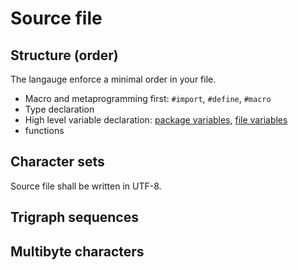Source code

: # Source file

## Structure (order)

The langauge enforce a minimal order in your file.

* Macro and metaprogramming first: `#import`, `#define`, `#macro`
* Type declaration
* High level variable declaration: [package variables](variables.md#package-variables), [file variables](variables.md#file-variables)
* functions

## Character sets

Source file shall be written in UTF-8.

## Trigraph sequences

## Multibyte characters
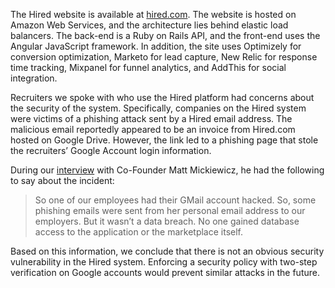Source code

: The Hired website is available at [hired.com](https://hired.com/). The website is hosted on Amazon Web Services, and the architecture lies behind elastic load balancers. The back-end is a Ruby on Rails API, and the front-end uses the Angular JavaScript framework. In addition, the site uses Optimizely for conversion optimization, Marketo for lead capture, New Relic for response time tracking, Mixpanel for funnel analytics, and AddThis for social integration. 

Recruiters we spoke with who use the Hired platform had concerns about the security of the system. Specifically, companies on the Hired system were victims of a phishing attack sent by a Hired email address. The malicious email reportedly appeared to be an invoice from Hired.com hosted on Google Drive. However, the link led to a phishing page that stole the recruiters’ Google Account login information.

During our [interview](http://www.telegraphresearch.com/mickiewicz-interview/) with Co-Founder Matt Mickiewicz, he had the following to say about the incident:

> So one of our employees had their GMail account hacked. So, some phishing emails were sent from her personal email address to our employers. But it wasn’t a data breach. No one gained database access to the application or the marketplace itself. 

Based on this information, we conclude that there is not an obvious security vulnerability in the Hired system. Enforcing a security policy with two-step verification on Google accounts would prevent similar attacks in the future. 
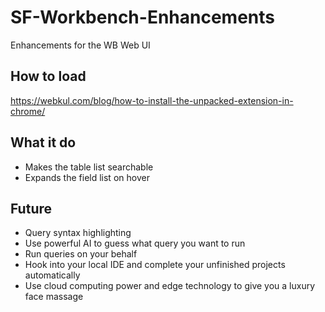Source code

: # SF-Workbench-Enhancements
Enhancements for the WB Web UI


## How to load

https://webkul.com/blog/how-to-install-the-unpacked-extension-in-chrome/

## What it do

- Makes the table list searchable
- Expands the field list on hover

## Future

- Query syntax highlighting
- Use powerful AI to guess what query you want to run
- Run queries on your behalf
- Hook into your local IDE and complete your unfinished projects automatically
- Use cloud computing power and edge technology to give you a luxury face massage
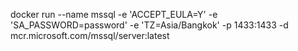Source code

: docker run --name mssql -e 'ACCEPT_EULA=Y' -e 'SA_PASSWORD=password' -e 'TZ=Asia/Bangkok' -p 1433:1433 -d mcr.microsoft.com/mssql/server:latest
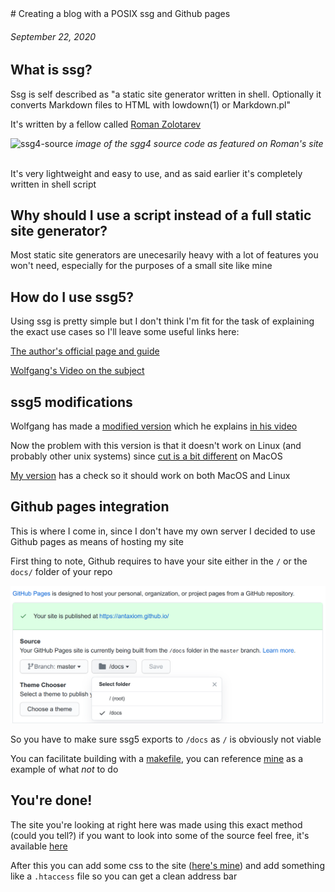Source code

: ﻿<meta property="og:title" content="Creating a blog with a POSIX ssg and Github pages" />
<meta property="title" content="Creating a blog with a POSIX ssg and Github pages" />
<title>Creating a blog with a POSIX ssg and Github pages</title>
# Creating a blog with a POSIX ssg and Github pages

###### September 22, 2020

## What is ssg?

Ssg is self described as "a static site generator written in shell. Optionally it converts Markdown files to HTML with lowdown(1) or Markdown.pl"

It's written by a fellow called [Roman Zolotarev](https://www.romanzolotarev.com/)

![ssg4-source](https://www.romanzolotarev.com/ssg4.png)
_image of the sgg4 source code as featured on Roman's site_
<br /><br />

It's very lightweight and easy to use, and as said earlier it's completely written in shell script

## Why should I use a script instead of a full static site generator?

Most static site generators are unecesarily heavy with a lot of features you won't need, especially for the purposes of a small site like mine

## How do I use ssg5?

Using ssg is pretty simple but I don't think I'm fit for the task of explaining the exact use cases so I'll leave some useful links here:

[The author's official page and guide](https://www.romanzolotarev.com/ssg.html)

[Wolfgang's Video on the subject](https://www.youtube.com/watch?v=N_ttw2Dihn8)

## ssg5 modifications

Wolfgang has made a [modified version](https://notthebe.ee/src/ssg5) which he explains [in his video](https://www.youtube.com/watch?v=N_ttw2Dihn8)

Now the problem with this version is that it doesn't work on Linux (and probably other unix systems) since [cut is a bit different](https://stackoverflow.com/questions/43171648/sed-gives-sed-cant-read-no-such-file-or-directory) on MacOS

[My version](https://raw.githubusercontent.com/antaxiom/antaxiom.github.io/master/bin/ssg5) has a check so it should work on both MacOS and Linux

## Github pages integration

This is where I come in,
since I don't have my own server I decided to use Github pages as means of hosting my site

First thing to note, Github requires to have your site either in the `/` or the `docs/` folder of your repo

![github-pages-picker](images/github-pages-picker.png)

So you have to make sure ssg5 exports to `/docs` as `/` is obviously not viable

You can facilitate building with a [makefile](https://makefiletutorial.com/), you can reference [mine](https://github.com/antaxiom/antaxiom.github.io/blob/master/makefile) as a example of what _not_ to do

## You're done!

The site you're looking at right here was made using this exact method (could you tell?) if you want to look into some of the source feel free, it's available [here](https://github.com/antaxiom/antaxiom.github.io)

After this you can add some css to the site ([here's mine](https://github.com/antaxiom/antaxiom.github.io/blob/master/src/style.css)) and add something like a `.htaccess` file so you can get a clean address bar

- EXERCISE DETAILS -
Copy each line of the listing that holds the word "blog".

- SOLUTION BELOW -
https://webkul.com/blog/how-to-install-the-unpacked-extension-in-chrome/
: ﻿<meta property="og:title" content="Creating a blog with a POSIX ssg and Github pages" />
<meta property="title" content="Creating a blog with a POSIX ssg and Github pages" />
<title>Creating a blog with a POSIX ssg and Github pages</title>
# Creating a blog with a POSIX ssg and Github pages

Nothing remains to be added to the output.